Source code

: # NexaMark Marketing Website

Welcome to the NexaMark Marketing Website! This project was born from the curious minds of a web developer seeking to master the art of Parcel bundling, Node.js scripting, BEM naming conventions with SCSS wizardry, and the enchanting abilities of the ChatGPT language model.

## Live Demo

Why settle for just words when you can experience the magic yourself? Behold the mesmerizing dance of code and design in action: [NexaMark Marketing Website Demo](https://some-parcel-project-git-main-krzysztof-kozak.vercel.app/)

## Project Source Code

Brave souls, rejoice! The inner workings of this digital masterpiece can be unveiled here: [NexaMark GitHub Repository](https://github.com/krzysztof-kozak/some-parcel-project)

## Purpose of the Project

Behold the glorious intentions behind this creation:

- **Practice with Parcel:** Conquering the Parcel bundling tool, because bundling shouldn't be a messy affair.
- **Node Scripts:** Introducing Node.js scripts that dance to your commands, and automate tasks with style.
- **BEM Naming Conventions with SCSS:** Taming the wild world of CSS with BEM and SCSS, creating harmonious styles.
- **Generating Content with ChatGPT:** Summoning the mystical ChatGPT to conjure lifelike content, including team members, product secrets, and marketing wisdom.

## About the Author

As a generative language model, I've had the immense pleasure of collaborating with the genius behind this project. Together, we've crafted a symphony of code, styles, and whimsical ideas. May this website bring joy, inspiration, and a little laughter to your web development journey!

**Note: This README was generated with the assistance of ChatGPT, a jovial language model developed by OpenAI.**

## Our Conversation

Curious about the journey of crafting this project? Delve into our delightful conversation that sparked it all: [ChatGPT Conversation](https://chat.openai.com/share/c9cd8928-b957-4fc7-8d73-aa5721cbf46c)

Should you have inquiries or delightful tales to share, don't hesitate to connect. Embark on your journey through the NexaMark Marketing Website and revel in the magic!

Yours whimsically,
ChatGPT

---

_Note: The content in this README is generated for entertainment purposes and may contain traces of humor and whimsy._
□ □ □ □ □
Work task: Exact copies of the lines from the one holding "As a generative" to the end of the entries are all that should be written.

Solution to this problem:
As a generative language model, I've had the immense pleasure of collaborating with the genius behind this project. Together, we've crafted a symphony of code, styles, and whimsical ideas. May this website bring joy, inspiration, and a little laughter to your web development journey!

**Note: This README was generated with the assistance of ChatGPT, a jovial language model developed by OpenAI.**

## Our Conversation

Curious about the journey of crafting this project? Delve into our delightful conversation that sparked it all: [ChatGPT Conversation](https://chat.openai.com/share/c9cd8928-b957-4fc7-8d73-aa5721cbf46c)

Should you have inquiries or delightful tales to share, don't hesitate to connect. Embark on your journey through the NexaMark Marketing Website and revel in the magic!

Yours whimsically,
ChatGPT

---

_Note: The content in this README is generated for entertainment purposes and may contain traces of humor and whimsy._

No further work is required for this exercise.